South Africans inept at dealing with wet conditions against the English. They weren’t smart and lacked composure

Rg Snyman embraces Frans Mostert of Springboks after their victory during the Rugby World Cup 2023 semifinal match between England and SA at Stade de France in Paris, France, October 21 2023. Picture: JOSE GASPARINI/GALLO IMAGES
Rg Snyman embraces Frans Mostert of Springboks after their victory during the Rugby World Cup 2023 semifinal match between England and SA at Stade de France in Paris, France, October 21 2023. Picture: JOSE GASPARINI/GALLO IMAGES

It is generally agreed that the big Springbok strength is their ability to find ways to win, but winning Saturday’s World Cup final against the All Blacks will require them to stop the habit of trying to find ways to lose.

They are better at the first part than the second, but their habit of conspiring against themselves will sooner or later get them into a hole they can’t get out of. They say cats have nine lives, how many do the Boks have? No South African will want that answer to be provided in Paris in the World Cup decider. 

Bok coach Jacques Nienaber said in a television interview just before the kickoff to the semifinal against England that the winner would be the team that played the wet conditions best. His team didn’t appear to listen. It was England who played the better wet weather game by some distance, and the Boks were complicit in making England look really good at it.

When you are playing wet weather rugby you need to simplify things and focus on the basics. Instead, they complicated things at line-out time, which led to dysfunction in that phase. They tried plays that would have required the sort of long range attack they’ve become good at in dry conditions but just aren’t on in the wet.

Of course, England were really good at the kicking game and the aerial skills required. That’s the way they like to play. When they decide they don’t care being labelled boring England, that’s when they are most likely to win.

They stumbled onto that certainty by accident at the start of the tournament. Playing against Argentina, they had Tom Curry red-carded early and were forced to play most of their Pool D encounter with 14 men. Like a soccer team that is forced by a red card to go into ultra-defensive mode and settle for at best a draw, the England team were left with no alternative but to rely almost exclusively on their kicking game.

Admittedly, they didn’t really play anyone in the Pool phase but they did pick up a winning habit, and that did get their confidence up. With their supporters and sections of their media having gone through a horrible sequence where losing was a habit, the end started to justify the means.

When I saw the weather I immediately saw it as a leveller, the sort of day when selecting the strongly built safe under the high ball Freddie Steward would work for England and where the pace of the game would suit them. The Boks needed to be tactically on point, and as Nienaber said, they had to adapt to the conditions.

Instead, the Boks were tactically inept at dealing with the challenge they faced. The Boks are known to be a smart team, but they weren’t smart under the Stade de France lights, and for a long time looked uncomfortable and lacked their usual composure.

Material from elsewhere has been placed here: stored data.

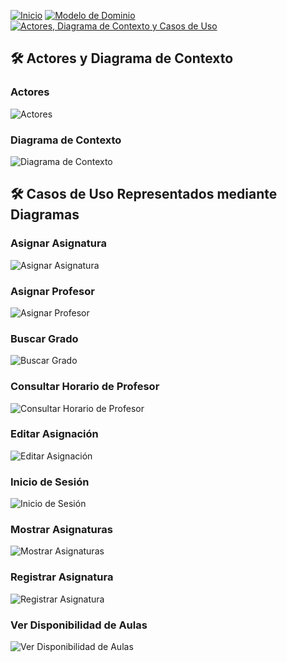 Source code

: [![Inicio](https://img.shields.io/badge/Inicio-blue?style=for-the-badge)](https://github.com/srgiom/24-25-IdSw1-SDR)
[![Modelo de Dominio](https://img.shields.io/badge/Modelo%20de%20Dominio-blue?style=for-the-badge)](https://github.com/srgiom/24-25-IdSw1-SDR/tree/a657793aa11e7d85240b3efe5b81fee75197e570/modeloDelDominio)
[![Actores, Diagrama de Contexto y Casos de Uso](https://img.shields.io/badge/Casos%20de%20Uso-blue?style=for-the-badge)](https://github.com/srgiom/24-25-IdSw1-SDR/tree/901057d0ba8844102acb8f327702c743a86a7e2c/casosDeUso/)

## 🛠️ **Actores y Diagrama de Contexto**

### Actores
![Actores](https://github.com/srgiom/24-25-IdSw1-SDR/raw/main/casosDeUso/actores/actores.png)

### Diagrama de Contexto
![Diagrama de Contexto](https://github.com/srgiom/24-25-IdSw1-SDR/raw/main/casosDeUso/diagramaDeContexto/DiagramaDeContexto.svg)

## 🛠️ Casos de Uso Representados mediante Diagramas

### Asignar Asignatura
![Asignar Asignatura](https://github.com/srgiom/24-25-IdSw1-SDR/raw/main/casosDeUso/imagenes/AsignarAsignatura.svg)

### Asignar Profesor
![Asignar Profesor](https://github.com/srgiom/24-25-IdSw1-SDR/raw/main/casosDeUso/imagenes/AsignarProfesor.svg)

### Buscar Grado
![Buscar Grado](https://github.com/srgiom/24-25-IdSw1-SDR/raw/main/casosDeUso/imagenes/BuscarGrado.svg)

### Consultar Horario de Profesor
![Consultar Horario de Profesor](https://github.com/srgiom/24-25-IdSw1-SDR/raw/main/casosDeUso/imagenes/ConsultarHorarioProfesor.svg)

### Editar Asignación
![Editar Asignación](https://github.com/srgiom/24-25-IdSw1-SDR/raw/main/casosDeUso/imagenes/EditarAsignación.svg)

### Inicio de Sesión
![Inicio de Sesión](https://github.com/srgiom/24-25-IdSw1-SDR/raw/main/casosDeUso/imagenes/InicioSesión.svg)

### Mostrar Asignaturas
![Mostrar Asignaturas](https://github.com/srgiom/24-25-IdSw1-SDR/raw/main/casosDeUso/imagenes/MostrarAsignaturas.svg)

### Registrar Asignatura
![Registrar Asignatura](https://github.com/srgiom/24-25-IdSw1-SDR/raw/main/casosDeUso/imagenes/RegistrarAsignatura.svg)

### Ver Disponibilidad de Aulas
![Ver Disponibilidad de Aulas](https://github.com/srgiom/24-25-IdSw1-SDR/raw/main/casosDeUso/imagenes/VerDisponibilidadAulas.svg)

On the theme of trying hard to find ways to lose, the selection didn’t help either. For my money, the classy Manie Libbok should always start at flyhalf on a dry day on the basis of what he does for the Bok attacking game and their transitioning from defence to attack.

Everyone lauded Pollard for his penalty kick from halfway against France, but the Boks might not still have been in that game at that point had it not been for how they responded to the three first-half French tries with three tries of their own. Were they tries that would have been scored with a different flyhalf? That is debatable.

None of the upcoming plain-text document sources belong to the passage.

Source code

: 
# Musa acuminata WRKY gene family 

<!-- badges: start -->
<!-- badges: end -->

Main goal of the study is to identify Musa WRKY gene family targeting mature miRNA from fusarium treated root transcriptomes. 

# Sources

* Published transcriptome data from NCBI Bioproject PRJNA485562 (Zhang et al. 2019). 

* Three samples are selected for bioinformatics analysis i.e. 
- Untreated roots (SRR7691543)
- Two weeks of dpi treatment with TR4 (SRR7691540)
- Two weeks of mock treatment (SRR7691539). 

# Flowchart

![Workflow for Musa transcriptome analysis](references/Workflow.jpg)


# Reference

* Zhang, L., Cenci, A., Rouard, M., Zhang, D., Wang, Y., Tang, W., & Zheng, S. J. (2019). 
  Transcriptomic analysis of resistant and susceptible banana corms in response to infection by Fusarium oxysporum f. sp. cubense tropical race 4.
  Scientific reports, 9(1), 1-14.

But in a wet weather game Pollard had to start, and that call should have been made before kickoff. Maybe the Boks felt such a move wouldn’t have a good look, but it wasn’t a good look to replace Libbok after 30 minutes either. Libbok didn’t do anything wrong, it was just clear that in wet weather it wasn’t going to be his sort of game. The Bok coaches surely knew that before kick off.

They arguably should also have been more aware of the impact of the huge game against France both emotionally and physically on the Bok players. It was clear from the opening minutes that as with Ireland against New Zealand the week before the Boks weren’t as energetic in the early stages as they normally are.

The Boks do have enough depth in their squad to freshen up without weakening the team. It will require a few huge calls, but that aspect needs to be spot on against the All Blacks, who when they do beat SA normally do it off fast tempo and high intensity starts.

They’re in a final on Saturday, they are 80 minutes from making history by retaining the Webb Ellis trophy. This is the culmination of the four-year cycle, and the Bok mental strength gives them a great chance of winning. They can’t though expect to conspire against themselves as they have in the past two matches and continue to get away with it.